_Task statement_. What lines in the records below contain the string "black"? Copy every one.

----------

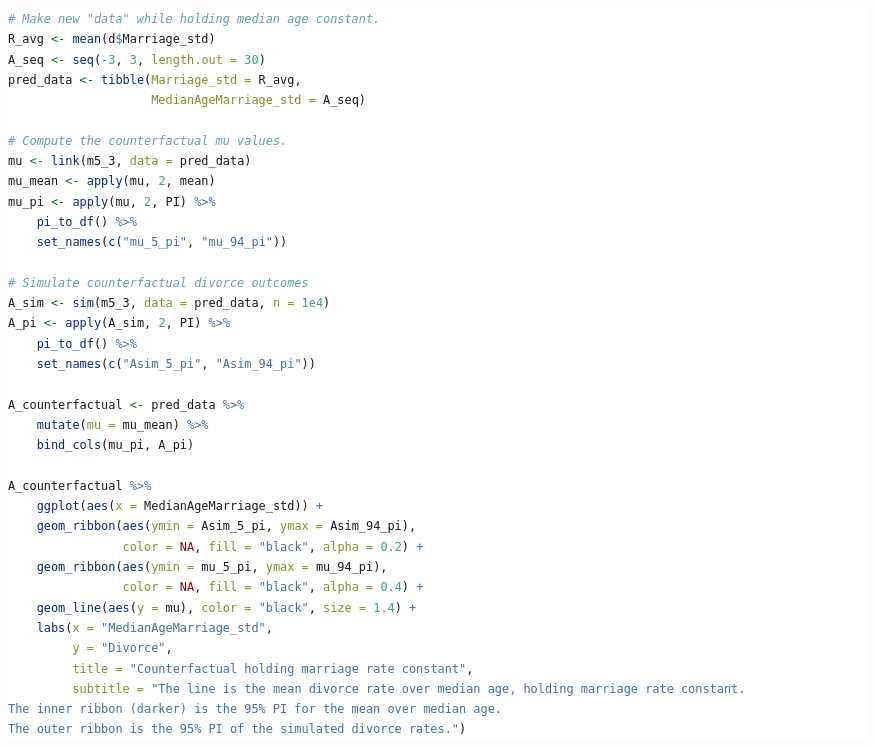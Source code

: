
 ``` r
# Make new "data" while holding median age constant.
R_avg <- mean(d$Marriage_std)
A_seq <- seq(-3, 3, length.out = 30)
pred_data <- tibble(Marriage_std = R_avg,
                    MedianAgeMarriage_std = A_seq)

# Compute the counterfactual mu values.
mu <- link(m5_3, data = pred_data)
mu_mean <- apply(mu, 2, mean)
mu_pi <- apply(mu, 2, PI) %>% 
    pi_to_df() %>%
    set_names(c("mu_5_pi", "mu_94_pi"))

# Simulate counterfactual divorce outcomes
A_sim <- sim(m5_3, data = pred_data, n = 1e4)
A_pi <- apply(A_sim, 2, PI) %>% 
    pi_to_df() %>%
    set_names(c("Asim_5_pi", "Asim_94_pi"))

A_counterfactual <- pred_data %>%
    mutate(mu = mu_mean) %>%
    bind_cols(mu_pi, A_pi)

A_counterfactual %>%
    ggplot(aes(x = MedianAgeMarriage_std)) +
    geom_ribbon(aes(ymin = Asim_5_pi, ymax = Asim_94_pi),
                color = NA, fill = "black", alpha = 0.2) +
    geom_ribbon(aes(ymin = mu_5_pi, ymax = mu_94_pi),
                color = NA, fill = "black", alpha = 0.4) +
    geom_line(aes(y = mu), color = "black", size = 1.4) +
    labs(x = "MedianAgeMarriage_std",
         y = "Divorce",
         title = "Counterfactual holding marriage rate constant",
         subtitle = "The line is the mean divorce rate over median age, holding marriage rate constant.
The inner ribbon (darker) is the 95% PI for the mean over median age.
The outer ribbon is the 95% PI of the simulated divorce rates.")
```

----------

_Solution to the problem_.
                color = NA, fill = "black", alpha = 0.2) +
                color = NA, fill = "black", alpha = 0.4) +
    geom_line(aes(y = mu), color = "black", size = 1.4) +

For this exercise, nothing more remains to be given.